▸ **EXCERPTED DATA**:
+--
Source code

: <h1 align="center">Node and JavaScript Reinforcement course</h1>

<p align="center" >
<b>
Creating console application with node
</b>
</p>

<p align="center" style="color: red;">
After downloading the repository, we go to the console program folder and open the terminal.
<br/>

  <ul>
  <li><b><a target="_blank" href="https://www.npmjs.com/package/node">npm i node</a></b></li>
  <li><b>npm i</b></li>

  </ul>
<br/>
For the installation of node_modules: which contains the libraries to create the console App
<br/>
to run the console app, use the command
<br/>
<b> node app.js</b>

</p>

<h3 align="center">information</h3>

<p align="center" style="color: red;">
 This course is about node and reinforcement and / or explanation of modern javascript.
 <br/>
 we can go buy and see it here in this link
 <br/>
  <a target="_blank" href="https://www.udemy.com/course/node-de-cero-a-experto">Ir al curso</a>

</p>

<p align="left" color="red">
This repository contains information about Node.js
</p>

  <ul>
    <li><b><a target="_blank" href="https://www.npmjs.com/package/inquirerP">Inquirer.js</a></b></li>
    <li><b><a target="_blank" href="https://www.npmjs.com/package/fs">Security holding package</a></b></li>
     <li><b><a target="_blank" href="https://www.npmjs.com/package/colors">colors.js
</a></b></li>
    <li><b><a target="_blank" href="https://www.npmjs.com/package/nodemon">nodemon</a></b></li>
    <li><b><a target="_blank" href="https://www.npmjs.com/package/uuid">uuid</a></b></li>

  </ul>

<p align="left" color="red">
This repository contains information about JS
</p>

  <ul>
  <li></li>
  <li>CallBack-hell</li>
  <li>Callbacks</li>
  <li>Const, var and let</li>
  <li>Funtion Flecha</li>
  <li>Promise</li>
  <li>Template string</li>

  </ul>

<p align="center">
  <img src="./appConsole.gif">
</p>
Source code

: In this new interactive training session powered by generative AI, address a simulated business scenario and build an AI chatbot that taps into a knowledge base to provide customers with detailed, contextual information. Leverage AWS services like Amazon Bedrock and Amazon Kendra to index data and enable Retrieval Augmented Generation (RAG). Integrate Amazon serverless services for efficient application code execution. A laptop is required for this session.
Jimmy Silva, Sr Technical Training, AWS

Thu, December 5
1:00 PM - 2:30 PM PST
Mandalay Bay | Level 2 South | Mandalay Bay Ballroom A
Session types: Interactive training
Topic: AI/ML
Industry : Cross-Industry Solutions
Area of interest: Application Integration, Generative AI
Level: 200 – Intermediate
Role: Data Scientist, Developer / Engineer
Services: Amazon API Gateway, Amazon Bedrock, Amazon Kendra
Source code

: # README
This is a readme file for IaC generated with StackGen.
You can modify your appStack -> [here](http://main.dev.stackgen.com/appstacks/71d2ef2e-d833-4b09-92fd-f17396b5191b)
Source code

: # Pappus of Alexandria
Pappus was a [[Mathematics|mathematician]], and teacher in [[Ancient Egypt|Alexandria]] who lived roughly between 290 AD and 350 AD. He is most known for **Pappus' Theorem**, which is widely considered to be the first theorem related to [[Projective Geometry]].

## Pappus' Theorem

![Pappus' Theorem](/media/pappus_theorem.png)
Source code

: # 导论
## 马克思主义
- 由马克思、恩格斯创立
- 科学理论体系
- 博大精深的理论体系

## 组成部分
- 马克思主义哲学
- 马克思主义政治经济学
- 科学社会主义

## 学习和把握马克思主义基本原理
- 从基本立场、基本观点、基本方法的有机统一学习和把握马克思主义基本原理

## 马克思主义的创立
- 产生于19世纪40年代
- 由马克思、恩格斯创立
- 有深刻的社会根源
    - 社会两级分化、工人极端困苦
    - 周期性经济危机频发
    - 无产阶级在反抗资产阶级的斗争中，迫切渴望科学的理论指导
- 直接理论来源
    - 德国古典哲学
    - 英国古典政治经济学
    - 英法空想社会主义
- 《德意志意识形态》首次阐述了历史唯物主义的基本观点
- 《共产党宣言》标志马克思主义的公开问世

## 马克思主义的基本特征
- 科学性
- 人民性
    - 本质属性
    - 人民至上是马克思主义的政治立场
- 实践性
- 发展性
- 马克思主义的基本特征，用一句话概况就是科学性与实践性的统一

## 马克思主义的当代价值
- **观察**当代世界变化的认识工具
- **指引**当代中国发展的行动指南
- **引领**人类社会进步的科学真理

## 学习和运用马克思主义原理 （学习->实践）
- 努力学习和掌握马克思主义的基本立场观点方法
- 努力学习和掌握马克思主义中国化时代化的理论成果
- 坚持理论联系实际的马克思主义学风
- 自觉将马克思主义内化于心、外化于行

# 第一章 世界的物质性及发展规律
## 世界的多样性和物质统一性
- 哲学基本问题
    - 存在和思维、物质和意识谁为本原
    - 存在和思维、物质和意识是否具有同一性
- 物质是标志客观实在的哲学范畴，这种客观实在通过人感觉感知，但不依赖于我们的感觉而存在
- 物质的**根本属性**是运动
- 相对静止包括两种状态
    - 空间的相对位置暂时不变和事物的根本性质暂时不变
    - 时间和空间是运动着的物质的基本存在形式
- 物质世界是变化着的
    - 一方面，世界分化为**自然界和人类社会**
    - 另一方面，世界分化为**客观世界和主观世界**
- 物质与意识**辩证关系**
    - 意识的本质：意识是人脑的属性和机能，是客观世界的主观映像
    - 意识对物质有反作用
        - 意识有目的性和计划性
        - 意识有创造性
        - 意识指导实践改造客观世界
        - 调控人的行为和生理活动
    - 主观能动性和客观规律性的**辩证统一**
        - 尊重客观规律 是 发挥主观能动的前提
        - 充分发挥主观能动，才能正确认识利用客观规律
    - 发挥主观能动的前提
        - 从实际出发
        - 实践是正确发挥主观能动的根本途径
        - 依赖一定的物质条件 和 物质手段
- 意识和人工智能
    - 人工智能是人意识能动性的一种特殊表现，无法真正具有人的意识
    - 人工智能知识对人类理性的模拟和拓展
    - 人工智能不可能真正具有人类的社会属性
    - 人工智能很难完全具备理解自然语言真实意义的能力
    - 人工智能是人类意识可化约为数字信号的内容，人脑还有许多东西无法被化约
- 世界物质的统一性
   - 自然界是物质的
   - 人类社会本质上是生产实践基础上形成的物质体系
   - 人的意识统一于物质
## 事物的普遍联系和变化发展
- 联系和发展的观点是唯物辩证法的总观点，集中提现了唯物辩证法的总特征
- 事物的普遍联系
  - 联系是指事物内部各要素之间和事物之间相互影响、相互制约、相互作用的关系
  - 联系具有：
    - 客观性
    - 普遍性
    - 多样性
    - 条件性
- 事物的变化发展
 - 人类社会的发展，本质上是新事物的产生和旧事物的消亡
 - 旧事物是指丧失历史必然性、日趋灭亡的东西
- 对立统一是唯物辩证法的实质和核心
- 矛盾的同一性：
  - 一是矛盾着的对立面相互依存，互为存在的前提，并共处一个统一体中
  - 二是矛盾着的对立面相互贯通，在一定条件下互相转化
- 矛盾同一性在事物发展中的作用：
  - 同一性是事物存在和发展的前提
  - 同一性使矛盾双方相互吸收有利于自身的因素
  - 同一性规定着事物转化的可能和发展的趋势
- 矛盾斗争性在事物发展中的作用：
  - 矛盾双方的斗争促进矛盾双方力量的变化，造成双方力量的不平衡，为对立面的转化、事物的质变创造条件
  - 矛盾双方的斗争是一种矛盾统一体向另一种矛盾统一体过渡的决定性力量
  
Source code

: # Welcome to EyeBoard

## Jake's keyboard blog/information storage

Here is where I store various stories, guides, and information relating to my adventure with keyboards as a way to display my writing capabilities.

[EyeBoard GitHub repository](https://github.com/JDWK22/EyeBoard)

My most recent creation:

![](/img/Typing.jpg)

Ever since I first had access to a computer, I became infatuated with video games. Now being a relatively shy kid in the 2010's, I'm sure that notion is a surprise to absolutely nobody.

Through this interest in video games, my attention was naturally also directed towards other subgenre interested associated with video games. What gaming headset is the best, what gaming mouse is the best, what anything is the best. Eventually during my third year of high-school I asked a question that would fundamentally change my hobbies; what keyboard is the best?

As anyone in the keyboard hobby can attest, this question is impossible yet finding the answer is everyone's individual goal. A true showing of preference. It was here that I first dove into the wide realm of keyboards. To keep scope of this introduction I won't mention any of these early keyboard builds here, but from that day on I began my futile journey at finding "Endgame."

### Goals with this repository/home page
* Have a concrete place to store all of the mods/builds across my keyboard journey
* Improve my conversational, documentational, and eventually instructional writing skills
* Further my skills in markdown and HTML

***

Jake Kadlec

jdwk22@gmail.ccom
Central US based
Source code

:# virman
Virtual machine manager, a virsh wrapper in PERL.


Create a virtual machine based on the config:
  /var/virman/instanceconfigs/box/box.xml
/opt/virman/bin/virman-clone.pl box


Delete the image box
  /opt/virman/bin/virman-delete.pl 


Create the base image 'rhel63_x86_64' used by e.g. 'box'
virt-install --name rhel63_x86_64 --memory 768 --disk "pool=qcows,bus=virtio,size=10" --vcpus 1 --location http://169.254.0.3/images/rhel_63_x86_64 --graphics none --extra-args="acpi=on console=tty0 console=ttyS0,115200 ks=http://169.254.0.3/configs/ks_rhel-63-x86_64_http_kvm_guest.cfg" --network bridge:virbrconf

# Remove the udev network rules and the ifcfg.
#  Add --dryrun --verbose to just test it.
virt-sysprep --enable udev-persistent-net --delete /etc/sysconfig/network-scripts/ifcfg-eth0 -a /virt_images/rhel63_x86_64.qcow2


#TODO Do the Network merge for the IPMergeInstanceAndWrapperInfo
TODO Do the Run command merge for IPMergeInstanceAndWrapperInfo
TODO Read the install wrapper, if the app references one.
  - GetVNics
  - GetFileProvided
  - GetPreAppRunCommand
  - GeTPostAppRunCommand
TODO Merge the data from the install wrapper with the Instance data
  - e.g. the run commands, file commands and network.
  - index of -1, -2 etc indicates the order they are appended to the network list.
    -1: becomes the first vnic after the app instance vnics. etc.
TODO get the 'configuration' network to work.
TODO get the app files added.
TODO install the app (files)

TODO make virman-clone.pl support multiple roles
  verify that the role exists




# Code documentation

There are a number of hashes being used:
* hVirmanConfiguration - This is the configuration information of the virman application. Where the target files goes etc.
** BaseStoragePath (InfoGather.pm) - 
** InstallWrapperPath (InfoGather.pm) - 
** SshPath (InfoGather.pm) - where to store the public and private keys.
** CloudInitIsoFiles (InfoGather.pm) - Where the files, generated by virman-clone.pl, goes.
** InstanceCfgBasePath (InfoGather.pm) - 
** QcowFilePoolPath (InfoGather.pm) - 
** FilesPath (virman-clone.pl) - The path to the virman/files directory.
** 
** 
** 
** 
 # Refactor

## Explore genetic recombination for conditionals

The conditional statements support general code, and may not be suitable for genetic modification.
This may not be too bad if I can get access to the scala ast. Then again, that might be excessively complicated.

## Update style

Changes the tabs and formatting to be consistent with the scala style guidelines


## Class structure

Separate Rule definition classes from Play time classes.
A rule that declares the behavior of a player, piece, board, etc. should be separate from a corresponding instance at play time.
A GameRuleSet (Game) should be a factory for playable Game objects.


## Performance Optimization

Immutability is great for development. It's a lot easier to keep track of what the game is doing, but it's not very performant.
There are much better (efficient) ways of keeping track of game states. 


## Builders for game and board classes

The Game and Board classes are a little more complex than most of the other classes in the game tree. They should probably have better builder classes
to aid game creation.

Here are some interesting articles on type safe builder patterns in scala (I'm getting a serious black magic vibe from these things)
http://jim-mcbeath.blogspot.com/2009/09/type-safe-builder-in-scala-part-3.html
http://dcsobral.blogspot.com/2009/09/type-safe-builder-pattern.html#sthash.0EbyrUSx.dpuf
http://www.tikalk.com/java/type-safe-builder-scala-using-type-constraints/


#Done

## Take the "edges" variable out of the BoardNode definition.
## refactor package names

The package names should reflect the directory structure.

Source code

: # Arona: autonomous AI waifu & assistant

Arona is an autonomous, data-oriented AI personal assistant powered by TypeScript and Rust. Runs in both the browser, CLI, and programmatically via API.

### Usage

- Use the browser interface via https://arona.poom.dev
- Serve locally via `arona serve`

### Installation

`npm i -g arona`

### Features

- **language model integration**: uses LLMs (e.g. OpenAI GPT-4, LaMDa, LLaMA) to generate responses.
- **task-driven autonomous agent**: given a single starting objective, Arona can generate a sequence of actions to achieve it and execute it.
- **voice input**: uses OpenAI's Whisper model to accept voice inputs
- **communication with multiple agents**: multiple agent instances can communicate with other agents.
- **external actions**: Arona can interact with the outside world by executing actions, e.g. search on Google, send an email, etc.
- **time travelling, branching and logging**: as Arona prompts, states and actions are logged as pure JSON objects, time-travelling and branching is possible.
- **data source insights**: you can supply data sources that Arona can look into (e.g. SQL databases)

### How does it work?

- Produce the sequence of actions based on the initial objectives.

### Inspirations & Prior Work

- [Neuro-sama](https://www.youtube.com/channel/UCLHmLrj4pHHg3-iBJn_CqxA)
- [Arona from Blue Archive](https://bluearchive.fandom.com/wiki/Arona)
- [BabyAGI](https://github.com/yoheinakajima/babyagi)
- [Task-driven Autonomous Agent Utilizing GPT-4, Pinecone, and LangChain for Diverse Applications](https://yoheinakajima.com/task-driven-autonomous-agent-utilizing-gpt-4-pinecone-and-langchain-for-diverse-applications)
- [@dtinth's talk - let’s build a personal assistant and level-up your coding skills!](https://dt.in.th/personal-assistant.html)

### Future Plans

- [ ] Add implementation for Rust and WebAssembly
+--
▸ **WHAT THE TASK REQUIRES**: From the entries, find how many lines contain "browser" and give the number alone.

▸ **TASK ANSWER**: 2